What is needed:
Below is a listing with pictures. Repeat exactly the lines starting at the one holding "### 🌐 Website: https://purrfectengine.com" and going on through the one holding "composer require winnipass/google-analytics-php", and leave every picture out.

Excerpted data:
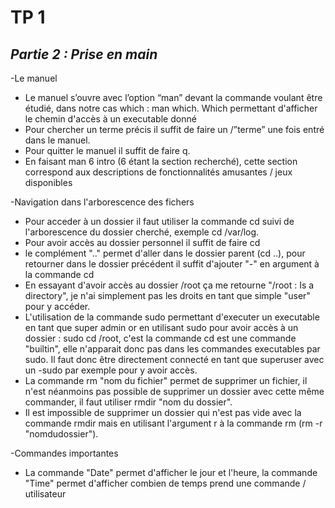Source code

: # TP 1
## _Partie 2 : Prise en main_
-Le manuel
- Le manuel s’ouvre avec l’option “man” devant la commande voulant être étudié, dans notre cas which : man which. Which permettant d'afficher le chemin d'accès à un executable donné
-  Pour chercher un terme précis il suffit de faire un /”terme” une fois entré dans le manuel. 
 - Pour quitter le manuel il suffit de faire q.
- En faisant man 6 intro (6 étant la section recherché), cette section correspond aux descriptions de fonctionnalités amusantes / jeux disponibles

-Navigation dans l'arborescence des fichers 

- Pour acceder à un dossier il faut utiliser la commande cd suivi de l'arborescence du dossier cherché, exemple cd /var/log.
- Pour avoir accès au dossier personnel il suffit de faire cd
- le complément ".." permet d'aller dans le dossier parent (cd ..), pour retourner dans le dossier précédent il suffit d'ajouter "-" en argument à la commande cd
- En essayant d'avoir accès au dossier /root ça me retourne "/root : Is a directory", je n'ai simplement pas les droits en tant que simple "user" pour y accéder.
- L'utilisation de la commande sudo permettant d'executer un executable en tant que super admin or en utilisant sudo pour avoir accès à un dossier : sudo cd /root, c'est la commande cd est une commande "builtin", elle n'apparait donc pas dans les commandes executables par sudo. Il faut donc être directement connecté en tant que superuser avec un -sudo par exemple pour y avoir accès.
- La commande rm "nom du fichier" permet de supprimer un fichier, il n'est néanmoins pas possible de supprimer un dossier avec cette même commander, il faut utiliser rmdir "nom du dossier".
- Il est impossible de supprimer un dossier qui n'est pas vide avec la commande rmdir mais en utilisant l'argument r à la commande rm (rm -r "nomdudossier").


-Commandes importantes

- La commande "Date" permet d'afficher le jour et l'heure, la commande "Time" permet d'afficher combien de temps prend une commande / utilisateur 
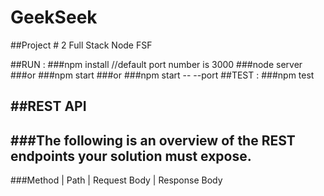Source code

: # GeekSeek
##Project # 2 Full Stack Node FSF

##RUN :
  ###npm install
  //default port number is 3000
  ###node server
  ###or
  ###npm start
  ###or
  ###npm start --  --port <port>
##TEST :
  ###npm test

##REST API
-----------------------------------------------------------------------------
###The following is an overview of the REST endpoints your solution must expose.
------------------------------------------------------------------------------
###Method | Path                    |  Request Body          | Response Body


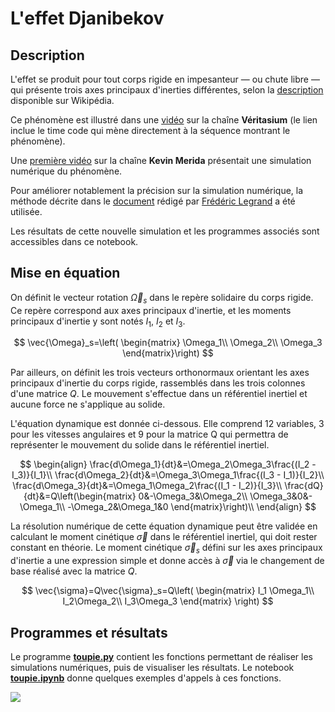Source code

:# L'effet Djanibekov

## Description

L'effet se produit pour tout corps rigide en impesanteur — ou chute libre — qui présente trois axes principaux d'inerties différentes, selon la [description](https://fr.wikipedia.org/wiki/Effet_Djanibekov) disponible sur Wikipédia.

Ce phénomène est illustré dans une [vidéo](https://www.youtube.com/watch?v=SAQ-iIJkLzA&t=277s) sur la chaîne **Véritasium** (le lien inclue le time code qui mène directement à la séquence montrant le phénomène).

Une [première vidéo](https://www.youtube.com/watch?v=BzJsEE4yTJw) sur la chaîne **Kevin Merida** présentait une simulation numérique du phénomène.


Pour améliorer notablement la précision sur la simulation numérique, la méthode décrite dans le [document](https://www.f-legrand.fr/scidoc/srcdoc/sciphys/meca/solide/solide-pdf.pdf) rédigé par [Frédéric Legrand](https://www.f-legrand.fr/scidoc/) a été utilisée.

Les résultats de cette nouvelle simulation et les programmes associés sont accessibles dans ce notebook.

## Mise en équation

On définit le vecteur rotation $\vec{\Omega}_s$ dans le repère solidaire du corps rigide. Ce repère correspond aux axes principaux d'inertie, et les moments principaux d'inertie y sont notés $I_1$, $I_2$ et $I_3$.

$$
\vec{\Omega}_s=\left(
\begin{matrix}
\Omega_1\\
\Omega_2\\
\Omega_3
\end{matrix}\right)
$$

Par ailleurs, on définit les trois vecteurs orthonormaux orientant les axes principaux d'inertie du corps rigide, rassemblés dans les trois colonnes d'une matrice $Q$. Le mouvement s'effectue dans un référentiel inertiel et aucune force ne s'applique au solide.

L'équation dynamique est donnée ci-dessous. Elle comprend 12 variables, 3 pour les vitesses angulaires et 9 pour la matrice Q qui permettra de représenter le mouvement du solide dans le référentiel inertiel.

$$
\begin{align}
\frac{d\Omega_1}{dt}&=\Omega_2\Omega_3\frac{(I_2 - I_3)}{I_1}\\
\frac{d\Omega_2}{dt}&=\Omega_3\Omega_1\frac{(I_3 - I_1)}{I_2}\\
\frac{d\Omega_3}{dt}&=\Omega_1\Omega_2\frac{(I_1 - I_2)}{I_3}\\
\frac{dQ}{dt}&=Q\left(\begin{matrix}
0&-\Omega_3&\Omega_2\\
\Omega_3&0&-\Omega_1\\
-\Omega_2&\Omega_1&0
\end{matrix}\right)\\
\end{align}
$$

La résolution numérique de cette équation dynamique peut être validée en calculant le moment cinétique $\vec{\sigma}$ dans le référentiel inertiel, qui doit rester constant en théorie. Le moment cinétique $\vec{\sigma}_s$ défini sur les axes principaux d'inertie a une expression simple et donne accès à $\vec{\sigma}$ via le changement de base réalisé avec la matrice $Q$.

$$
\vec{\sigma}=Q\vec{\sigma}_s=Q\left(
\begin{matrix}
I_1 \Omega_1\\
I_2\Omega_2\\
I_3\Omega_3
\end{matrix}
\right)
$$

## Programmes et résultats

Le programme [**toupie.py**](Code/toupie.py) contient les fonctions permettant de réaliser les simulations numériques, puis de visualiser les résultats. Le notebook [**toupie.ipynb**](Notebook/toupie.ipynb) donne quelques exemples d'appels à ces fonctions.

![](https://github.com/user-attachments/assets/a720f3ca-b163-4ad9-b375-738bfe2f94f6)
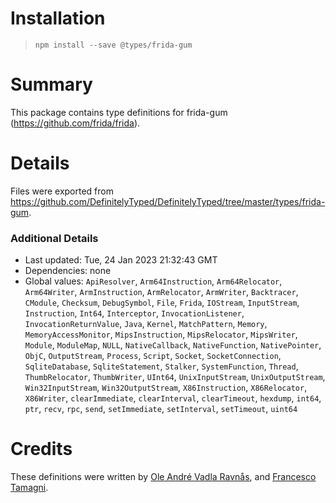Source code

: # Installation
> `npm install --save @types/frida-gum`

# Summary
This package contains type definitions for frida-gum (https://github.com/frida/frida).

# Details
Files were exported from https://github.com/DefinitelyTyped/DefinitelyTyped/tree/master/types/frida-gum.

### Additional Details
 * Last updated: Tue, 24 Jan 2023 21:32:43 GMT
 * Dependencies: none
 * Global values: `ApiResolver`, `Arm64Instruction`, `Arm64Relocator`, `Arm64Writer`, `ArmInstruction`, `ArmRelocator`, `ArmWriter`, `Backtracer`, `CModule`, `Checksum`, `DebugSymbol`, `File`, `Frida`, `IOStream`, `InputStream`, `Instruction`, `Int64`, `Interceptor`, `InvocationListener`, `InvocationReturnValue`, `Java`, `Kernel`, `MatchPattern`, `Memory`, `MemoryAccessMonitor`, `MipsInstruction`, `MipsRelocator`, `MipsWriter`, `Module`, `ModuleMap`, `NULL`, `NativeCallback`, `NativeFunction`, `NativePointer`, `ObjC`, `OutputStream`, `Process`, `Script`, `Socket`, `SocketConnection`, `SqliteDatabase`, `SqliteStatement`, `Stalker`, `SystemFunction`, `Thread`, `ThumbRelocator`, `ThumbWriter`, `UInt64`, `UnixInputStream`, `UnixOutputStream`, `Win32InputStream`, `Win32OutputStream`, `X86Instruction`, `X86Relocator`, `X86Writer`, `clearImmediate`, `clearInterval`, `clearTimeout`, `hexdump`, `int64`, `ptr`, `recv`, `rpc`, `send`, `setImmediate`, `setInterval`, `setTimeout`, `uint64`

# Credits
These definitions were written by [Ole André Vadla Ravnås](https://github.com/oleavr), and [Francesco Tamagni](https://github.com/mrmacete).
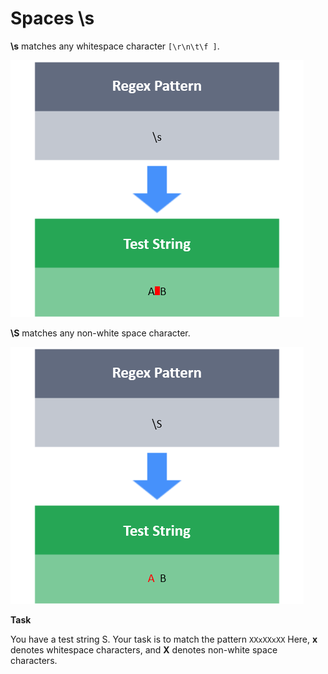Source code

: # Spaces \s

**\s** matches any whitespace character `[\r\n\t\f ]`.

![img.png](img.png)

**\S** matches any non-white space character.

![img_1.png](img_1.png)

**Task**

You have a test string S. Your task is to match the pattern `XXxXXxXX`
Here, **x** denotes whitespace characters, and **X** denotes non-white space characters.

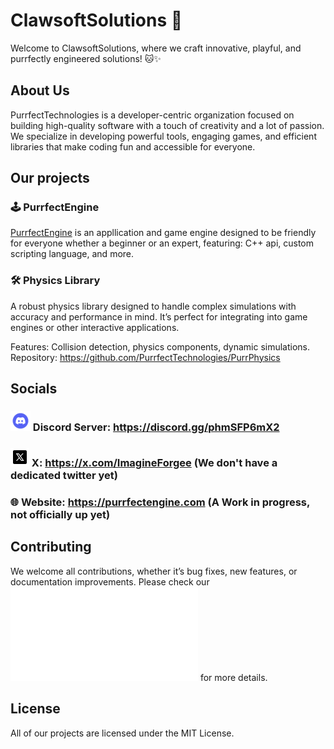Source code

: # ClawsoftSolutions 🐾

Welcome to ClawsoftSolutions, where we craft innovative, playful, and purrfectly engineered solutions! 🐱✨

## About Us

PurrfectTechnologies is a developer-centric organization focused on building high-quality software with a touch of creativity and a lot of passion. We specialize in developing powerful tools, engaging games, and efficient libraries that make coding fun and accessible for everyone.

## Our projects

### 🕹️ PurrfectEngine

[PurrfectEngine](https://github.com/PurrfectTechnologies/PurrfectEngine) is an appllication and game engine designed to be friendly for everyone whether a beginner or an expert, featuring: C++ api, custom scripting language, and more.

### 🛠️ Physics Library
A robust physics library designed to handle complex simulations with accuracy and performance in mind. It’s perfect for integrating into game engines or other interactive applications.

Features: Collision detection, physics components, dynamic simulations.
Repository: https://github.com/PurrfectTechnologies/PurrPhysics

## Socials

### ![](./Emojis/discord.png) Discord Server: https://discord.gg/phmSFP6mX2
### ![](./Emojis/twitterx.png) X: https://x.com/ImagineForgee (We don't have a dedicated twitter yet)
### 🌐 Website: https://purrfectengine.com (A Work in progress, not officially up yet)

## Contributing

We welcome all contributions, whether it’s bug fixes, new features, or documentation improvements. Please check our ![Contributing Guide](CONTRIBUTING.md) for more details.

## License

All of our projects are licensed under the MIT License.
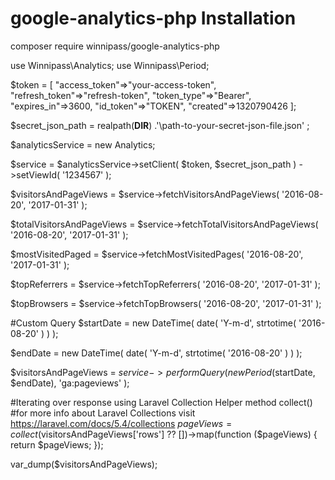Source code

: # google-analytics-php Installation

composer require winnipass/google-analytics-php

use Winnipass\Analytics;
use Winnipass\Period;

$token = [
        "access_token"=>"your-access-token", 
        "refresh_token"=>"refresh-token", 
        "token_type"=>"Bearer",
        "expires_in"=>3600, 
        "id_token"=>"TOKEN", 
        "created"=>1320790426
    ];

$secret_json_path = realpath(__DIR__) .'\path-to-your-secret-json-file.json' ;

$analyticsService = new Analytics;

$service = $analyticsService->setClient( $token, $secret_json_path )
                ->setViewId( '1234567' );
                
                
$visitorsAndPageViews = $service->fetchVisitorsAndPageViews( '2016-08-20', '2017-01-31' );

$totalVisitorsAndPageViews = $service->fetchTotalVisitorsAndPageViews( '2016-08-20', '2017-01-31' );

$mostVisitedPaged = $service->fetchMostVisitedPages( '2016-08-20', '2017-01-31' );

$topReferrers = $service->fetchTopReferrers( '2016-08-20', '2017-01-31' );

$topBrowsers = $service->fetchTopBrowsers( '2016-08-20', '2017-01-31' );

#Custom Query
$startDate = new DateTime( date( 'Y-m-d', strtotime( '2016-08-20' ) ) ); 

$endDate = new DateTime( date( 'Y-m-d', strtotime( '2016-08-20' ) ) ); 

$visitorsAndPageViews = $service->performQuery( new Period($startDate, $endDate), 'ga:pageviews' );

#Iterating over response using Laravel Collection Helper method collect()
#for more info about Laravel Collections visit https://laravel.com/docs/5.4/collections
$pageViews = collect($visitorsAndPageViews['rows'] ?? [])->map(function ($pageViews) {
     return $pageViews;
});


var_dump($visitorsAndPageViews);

Problem solution:
### 🌐 Website: https://purrfectengine.com (A Work in progress, not officially up yet)

## Contributing

We welcome all contributions, whether it’s bug fixes, new features, or documentation improvements. Please check our ![Contributing Guide](CONTRIBUTING.md) for more details.

## License

All of our projects are licensed under the MIT License.
Source code

: # google-analytics-php Installation

composer require winnipass/google-analytics-php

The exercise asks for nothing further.